— Мы разговариваем, как два дурака. Я не могу сделать того, что вы предлагаете. Здесь не Берлин, кронпринц-не кавалер, а я не дама. Я сестра милосердия, то есть в лучшем случае унтер-офицер, а кронпринц — генерал-полковник и командующий целым фронтом. Надеюсь, вы понимаете, что требуете от меня чего-то необычного, неслыханного.
— К сожалению, сударыня, в моем лице вы имеете дело со штатским человеком, хотя и с пруссаком. Я совершенно убежден в том, что кронпринц — такой же человек, как и мы с вами, что он благодарно поцелует вам руку, если вы решитесь на необычное, как вы это называете. О чем, собственно, вы его попросите? Поручить адъютанту написать несколько спасительных слов. Эти слова придут с неба, как в сказке.
Сестра Клер все еще молчит. Познанский вдруг заговаривает совершенно другим тоном, как бы пожимая плечами:
— Но ведь нельзя же допустить, что и после войны тон будут задавать только мещане с их мерками. Я надеюсь на это, а вы? Роман «Любовь с последнего взгляда» стоит того, чтобы приневолить себя.
На мгновение воцаряется напряженное молчание. Сестра Клер спокойно глядит в уродливое лицо своего собеседника, а он — так же спокойно в ее красивое лицо. Она чувствует: эта лягушка выше всяких предрассудков и понимает пути человеческой судьбы. Он убежден, что вовсе не позорно признаться в поступке, который хватило смелости сделать. Для чувствительной женщины неприятно сознавать, что она занимает большое место в пересудах людей, что ее частная жизнь, которая никого не касается, служит предметом болтовни.
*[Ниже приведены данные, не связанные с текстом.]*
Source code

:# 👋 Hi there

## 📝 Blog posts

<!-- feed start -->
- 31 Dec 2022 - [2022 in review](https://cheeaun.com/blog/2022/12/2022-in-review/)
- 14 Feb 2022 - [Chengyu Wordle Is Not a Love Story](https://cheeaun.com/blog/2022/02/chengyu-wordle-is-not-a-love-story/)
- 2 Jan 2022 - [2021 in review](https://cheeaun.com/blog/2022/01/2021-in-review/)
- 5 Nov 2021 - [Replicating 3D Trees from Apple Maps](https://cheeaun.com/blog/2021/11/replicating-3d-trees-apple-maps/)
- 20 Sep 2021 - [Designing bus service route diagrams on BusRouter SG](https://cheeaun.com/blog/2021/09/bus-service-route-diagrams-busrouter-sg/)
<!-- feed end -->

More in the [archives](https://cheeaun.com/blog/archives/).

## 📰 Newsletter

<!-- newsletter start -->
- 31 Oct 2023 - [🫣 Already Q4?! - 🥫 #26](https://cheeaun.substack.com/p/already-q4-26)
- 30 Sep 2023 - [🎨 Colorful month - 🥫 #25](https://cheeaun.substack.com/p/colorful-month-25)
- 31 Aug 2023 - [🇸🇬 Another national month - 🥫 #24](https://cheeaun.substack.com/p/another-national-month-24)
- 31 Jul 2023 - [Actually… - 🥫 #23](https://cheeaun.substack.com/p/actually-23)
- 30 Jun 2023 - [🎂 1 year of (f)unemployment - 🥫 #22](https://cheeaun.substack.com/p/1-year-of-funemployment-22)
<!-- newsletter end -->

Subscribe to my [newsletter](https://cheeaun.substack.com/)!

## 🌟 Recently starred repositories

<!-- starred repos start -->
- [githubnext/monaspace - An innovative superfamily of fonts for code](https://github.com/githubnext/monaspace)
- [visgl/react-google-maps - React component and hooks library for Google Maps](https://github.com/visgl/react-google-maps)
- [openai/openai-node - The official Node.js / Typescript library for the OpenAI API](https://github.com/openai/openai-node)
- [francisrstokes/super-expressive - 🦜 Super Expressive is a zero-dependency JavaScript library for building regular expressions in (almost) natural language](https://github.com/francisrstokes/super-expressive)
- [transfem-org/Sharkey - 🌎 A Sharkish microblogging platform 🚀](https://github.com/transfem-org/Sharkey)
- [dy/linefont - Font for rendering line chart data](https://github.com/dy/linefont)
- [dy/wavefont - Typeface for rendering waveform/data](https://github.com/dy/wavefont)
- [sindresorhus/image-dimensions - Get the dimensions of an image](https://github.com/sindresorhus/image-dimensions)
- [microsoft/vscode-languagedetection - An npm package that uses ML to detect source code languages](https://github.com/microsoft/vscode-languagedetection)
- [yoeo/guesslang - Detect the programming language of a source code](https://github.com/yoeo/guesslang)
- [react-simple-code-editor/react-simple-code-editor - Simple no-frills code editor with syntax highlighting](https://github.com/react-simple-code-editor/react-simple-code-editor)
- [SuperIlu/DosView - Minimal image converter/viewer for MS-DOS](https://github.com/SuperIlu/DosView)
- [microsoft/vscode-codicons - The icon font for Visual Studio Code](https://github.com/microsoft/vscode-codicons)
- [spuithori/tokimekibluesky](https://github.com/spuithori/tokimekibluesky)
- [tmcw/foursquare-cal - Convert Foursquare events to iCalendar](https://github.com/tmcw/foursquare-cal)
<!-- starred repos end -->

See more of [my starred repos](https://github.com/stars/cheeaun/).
Если, она согласится теперь: да, я буду телефонировать кронпринцу, — она тем самым подтвердит толки, которые идут в ее кругах, и выдаст себя с головой мало знакомому адвокату. Осторожность требует не делать этого; того же требует ее такт, ее положение в обществе, общественные приличия. Никто из тех, с чьими мнениями следует считаться, не осудил бы ее за дружбу с таким приятным и высокопоставленным человеком — принцем и сыном кайзера, который заставлял сильнее биться сердца всех немецких девушек, когда он в Бонне, на ее родине, нес по улице белое знамя боруссов. Каждая женщина, знавшая об этой связи, завидовала Кларе Шверзенц, бывшей Кларе Пиддерит, и только из зависти бессильно тявкала на нее. Но признаться в этом нельзя: надо сохранить приличия и честь семьи. А этот одетый в военную форму юрист как раз и требует от нее такого признания…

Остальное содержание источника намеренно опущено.